» **Work instructions**
Lines with "augmented": state how many there are in the records below, and nothing else.
─── Listed records ───
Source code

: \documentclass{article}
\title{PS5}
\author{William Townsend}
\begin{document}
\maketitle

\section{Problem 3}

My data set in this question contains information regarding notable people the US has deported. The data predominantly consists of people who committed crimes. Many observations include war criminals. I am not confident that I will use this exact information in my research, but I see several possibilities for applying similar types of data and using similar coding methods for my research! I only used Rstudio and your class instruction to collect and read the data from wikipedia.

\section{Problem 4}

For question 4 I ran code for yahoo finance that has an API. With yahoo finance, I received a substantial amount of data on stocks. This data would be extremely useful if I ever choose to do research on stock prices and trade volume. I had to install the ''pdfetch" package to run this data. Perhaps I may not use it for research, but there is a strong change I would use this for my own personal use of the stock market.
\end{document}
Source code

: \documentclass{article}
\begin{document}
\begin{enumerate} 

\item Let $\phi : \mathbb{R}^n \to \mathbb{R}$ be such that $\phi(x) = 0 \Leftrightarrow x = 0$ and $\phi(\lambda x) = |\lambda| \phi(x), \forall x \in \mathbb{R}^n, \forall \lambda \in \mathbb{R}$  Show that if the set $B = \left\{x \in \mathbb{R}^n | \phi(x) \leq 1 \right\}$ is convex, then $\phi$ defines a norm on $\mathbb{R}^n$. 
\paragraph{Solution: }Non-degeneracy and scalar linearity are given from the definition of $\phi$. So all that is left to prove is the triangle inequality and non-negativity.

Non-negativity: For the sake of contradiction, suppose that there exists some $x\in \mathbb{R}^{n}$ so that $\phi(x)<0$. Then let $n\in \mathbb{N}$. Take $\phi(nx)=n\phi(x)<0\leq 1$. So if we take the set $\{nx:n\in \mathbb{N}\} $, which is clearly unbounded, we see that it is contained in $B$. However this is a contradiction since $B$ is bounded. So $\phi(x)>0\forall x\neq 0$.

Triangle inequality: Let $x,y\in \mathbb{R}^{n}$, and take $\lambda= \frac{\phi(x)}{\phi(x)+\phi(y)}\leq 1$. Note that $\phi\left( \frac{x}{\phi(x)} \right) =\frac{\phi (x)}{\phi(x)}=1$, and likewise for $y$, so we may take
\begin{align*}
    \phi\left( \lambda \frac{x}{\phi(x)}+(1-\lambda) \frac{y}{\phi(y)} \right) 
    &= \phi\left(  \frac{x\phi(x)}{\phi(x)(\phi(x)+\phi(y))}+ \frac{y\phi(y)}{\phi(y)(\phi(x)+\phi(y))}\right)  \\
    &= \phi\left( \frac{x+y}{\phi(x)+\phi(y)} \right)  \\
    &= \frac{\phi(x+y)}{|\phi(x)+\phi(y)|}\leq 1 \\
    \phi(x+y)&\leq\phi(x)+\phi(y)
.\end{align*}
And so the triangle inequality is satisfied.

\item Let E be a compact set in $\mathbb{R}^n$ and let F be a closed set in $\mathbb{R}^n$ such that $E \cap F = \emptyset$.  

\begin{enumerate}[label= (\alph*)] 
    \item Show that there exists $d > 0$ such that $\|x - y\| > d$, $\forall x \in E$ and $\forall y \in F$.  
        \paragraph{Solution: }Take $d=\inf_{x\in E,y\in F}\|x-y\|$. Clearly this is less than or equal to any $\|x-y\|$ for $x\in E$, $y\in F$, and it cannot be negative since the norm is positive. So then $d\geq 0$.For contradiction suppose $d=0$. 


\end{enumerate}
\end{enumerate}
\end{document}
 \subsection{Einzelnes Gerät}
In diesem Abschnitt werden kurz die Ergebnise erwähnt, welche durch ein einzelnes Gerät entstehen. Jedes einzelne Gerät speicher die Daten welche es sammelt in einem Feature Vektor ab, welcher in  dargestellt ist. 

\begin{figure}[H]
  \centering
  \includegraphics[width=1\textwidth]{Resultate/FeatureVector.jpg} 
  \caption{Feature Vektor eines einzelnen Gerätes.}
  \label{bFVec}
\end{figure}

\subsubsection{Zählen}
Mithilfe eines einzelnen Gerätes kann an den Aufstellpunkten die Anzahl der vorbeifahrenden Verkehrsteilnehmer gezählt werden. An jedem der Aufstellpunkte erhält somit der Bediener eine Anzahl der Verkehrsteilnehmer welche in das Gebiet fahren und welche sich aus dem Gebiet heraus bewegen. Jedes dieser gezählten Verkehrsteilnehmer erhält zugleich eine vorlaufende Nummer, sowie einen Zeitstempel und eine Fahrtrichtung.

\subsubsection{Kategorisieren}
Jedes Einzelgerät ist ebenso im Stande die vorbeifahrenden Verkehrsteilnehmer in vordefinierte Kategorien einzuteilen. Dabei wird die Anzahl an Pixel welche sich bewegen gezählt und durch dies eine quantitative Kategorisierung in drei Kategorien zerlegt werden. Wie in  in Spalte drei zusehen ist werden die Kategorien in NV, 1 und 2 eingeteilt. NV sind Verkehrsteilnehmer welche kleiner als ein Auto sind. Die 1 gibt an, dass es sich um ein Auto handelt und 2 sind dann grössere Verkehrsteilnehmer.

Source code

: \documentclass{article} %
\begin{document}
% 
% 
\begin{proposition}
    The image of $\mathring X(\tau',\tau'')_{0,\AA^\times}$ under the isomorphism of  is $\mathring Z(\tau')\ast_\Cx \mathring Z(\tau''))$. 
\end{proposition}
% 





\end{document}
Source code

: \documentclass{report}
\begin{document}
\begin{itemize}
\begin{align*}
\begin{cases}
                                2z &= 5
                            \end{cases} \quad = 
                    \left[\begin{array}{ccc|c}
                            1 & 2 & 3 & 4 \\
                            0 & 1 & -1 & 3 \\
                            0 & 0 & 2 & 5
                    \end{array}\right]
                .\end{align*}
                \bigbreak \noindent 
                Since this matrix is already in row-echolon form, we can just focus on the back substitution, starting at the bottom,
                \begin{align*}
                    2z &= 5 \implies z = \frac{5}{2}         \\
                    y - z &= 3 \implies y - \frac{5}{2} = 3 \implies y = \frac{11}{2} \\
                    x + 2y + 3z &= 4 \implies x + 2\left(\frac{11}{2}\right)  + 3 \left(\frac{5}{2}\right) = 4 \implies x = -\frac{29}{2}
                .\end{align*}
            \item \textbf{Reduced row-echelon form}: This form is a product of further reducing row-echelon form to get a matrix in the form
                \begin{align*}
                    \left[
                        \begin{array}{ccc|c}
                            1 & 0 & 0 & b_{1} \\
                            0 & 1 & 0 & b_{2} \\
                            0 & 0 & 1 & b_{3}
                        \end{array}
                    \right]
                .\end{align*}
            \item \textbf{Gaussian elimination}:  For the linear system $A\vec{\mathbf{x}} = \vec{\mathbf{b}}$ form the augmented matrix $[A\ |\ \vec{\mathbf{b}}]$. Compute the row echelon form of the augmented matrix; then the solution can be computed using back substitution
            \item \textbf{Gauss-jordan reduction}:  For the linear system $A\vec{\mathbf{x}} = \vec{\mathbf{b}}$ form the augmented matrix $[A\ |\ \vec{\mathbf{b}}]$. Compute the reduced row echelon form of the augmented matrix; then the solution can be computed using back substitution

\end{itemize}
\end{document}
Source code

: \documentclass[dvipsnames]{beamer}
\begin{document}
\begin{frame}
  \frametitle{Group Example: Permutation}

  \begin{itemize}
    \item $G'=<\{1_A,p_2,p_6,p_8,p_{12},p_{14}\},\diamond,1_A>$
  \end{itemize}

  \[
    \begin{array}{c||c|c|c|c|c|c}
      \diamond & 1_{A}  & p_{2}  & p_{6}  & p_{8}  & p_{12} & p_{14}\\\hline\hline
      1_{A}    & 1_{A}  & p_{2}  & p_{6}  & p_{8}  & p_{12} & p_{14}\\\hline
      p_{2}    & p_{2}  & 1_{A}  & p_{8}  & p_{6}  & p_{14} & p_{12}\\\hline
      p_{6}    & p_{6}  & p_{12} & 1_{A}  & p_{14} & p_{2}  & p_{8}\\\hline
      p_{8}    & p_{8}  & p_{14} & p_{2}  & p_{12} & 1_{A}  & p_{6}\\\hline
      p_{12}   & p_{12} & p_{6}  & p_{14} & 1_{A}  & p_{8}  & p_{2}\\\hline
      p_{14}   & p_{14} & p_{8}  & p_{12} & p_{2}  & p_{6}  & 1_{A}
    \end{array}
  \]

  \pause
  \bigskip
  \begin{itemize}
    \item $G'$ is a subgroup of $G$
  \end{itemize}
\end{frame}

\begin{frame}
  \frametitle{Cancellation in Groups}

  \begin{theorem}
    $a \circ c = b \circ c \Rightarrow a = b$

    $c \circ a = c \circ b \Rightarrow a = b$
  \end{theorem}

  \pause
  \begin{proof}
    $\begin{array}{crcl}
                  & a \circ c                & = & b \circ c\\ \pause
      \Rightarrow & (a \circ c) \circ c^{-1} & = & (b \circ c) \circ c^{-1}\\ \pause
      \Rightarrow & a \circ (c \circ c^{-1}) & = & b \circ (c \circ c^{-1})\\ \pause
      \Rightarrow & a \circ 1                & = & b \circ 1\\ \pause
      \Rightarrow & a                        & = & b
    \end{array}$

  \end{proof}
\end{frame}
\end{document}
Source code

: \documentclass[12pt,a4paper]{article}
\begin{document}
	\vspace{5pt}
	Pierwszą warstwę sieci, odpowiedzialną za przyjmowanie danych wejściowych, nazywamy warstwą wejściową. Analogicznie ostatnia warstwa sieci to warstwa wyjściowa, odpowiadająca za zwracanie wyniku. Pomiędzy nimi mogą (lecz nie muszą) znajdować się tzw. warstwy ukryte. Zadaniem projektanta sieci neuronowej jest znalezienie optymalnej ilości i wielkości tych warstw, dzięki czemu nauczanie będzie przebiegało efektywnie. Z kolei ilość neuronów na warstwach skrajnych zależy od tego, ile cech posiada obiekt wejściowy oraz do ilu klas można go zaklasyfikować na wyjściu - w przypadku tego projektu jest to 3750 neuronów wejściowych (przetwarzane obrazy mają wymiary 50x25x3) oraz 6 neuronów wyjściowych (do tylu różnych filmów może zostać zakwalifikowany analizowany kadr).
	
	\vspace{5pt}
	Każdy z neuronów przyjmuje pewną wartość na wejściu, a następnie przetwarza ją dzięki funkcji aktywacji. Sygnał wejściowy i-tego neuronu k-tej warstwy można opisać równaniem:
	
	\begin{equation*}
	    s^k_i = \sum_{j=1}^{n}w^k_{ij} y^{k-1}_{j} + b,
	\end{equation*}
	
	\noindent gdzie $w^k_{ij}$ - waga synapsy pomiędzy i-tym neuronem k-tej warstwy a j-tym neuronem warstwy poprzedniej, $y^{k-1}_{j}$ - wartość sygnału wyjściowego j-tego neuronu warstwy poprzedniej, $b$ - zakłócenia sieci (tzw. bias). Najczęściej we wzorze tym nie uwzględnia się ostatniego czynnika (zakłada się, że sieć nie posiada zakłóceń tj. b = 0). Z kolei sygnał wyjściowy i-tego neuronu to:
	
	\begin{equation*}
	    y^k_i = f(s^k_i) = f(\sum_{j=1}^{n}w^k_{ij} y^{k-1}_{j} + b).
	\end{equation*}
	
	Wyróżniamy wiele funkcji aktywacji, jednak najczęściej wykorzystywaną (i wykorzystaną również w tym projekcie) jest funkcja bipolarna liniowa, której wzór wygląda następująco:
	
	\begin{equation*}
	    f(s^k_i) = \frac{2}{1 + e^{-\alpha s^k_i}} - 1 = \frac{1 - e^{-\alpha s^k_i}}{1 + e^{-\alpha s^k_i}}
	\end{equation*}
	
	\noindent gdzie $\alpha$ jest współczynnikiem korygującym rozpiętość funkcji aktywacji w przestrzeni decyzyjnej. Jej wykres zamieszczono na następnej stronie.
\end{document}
───
» **Response below**
2